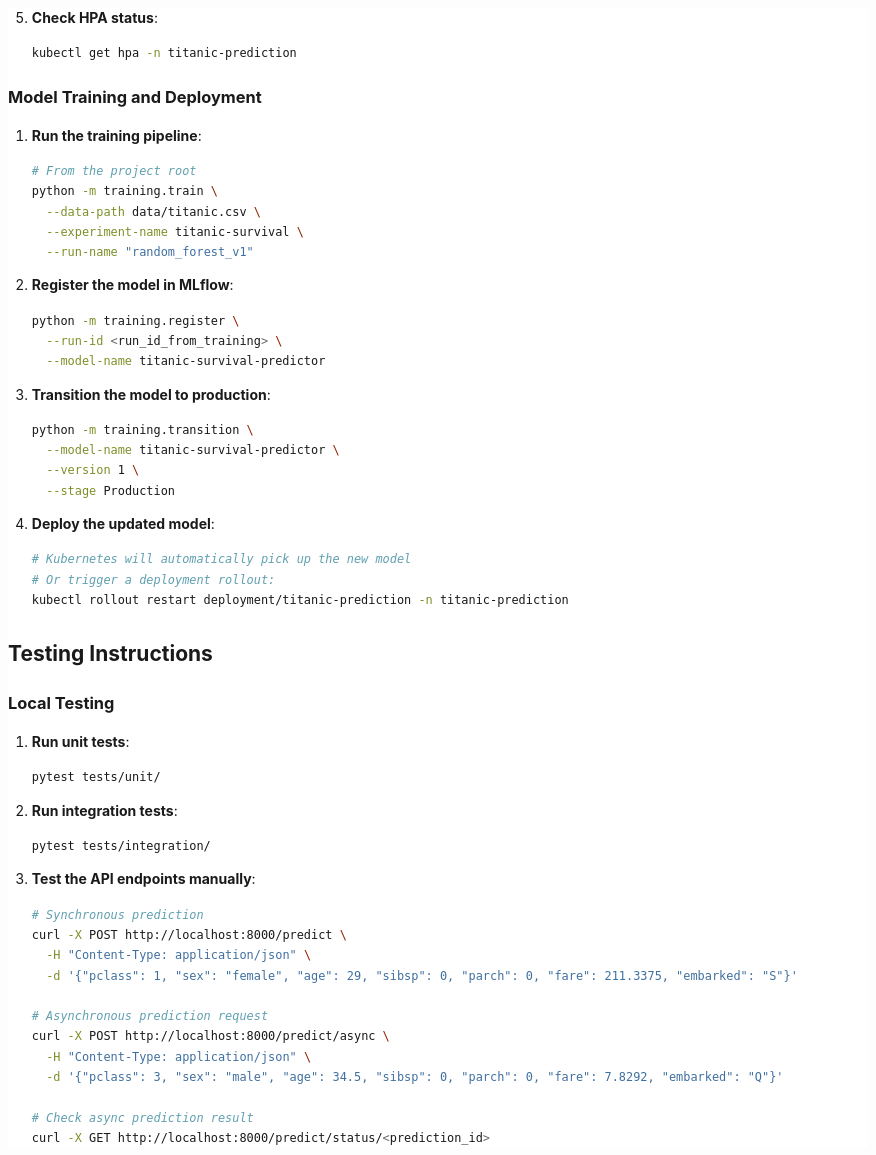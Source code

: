 5. **Check HPA status**:
   ```bash
   kubectl get hpa -n titanic-prediction
   ```

### Model Training and Deployment

1. **Run the training pipeline**:
   ```bash
   # From the project root
   python -m training.train \
     --data-path data/titanic.csv \
     --experiment-name titanic-survival \
     --run-name "random_forest_v1"
   ```

2. **Register the model in MLflow**:
   ```bash
   python -m training.register \
     --run-id <run_id_from_training> \
     --model-name titanic-survival-predictor
   ```

3. **Transition the model to production**:
   ```bash
   python -m training.transition \
     --model-name titanic-survival-predictor \
     --version 1 \
     --stage Production
   ```

4. **Deploy the updated model**:
   ```bash
   # Kubernetes will automatically pick up the new model
   # Or trigger a deployment rollout:
   kubectl rollout restart deployment/titanic-prediction -n titanic-prediction
   ```

## Testing Instructions

### Local Testing

1. **Run unit tests**:
   ```bash
   pytest tests/unit/
   ```

2. **Run integration tests**:
   ```bash
   pytest tests/integration/
   ```

3. **Test the API endpoints manually**:
   ```bash
   # Synchronous prediction
   curl -X POST http://localhost:8000/predict \
     -H "Content-Type: application/json" \
     -d '{"pclass": 1, "sex": "female", "age": 29, "sibsp": 0, "parch": 0, "fare": 211.3375, "embarked": "S"}'
   
   # Asynchronous prediction request
   curl -X POST http://localhost:8000/predict/async \
     -H "Content-Type: application/json" \
     -d '{"pclass": 3, "sex": "male", "age": 34.5, "sibsp": 0, "parch": 0, "fare": 7.8292, "embarked": "Q"}'
   
   # Check async prediction result
   curl -X GET http://localhost:8000/predict/status/<prediction_id>
   ```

--------------------------------

| Task objective |
When the string "curl" appears in a line of the records above, that line is to be copied.

| Response to the task |
   curl -X POST http://localhost:8000/predict \
   curl -X POST http://localhost:8000/predict/async \
   curl -X GET http://localhost:8000/predict/status/<prediction_id>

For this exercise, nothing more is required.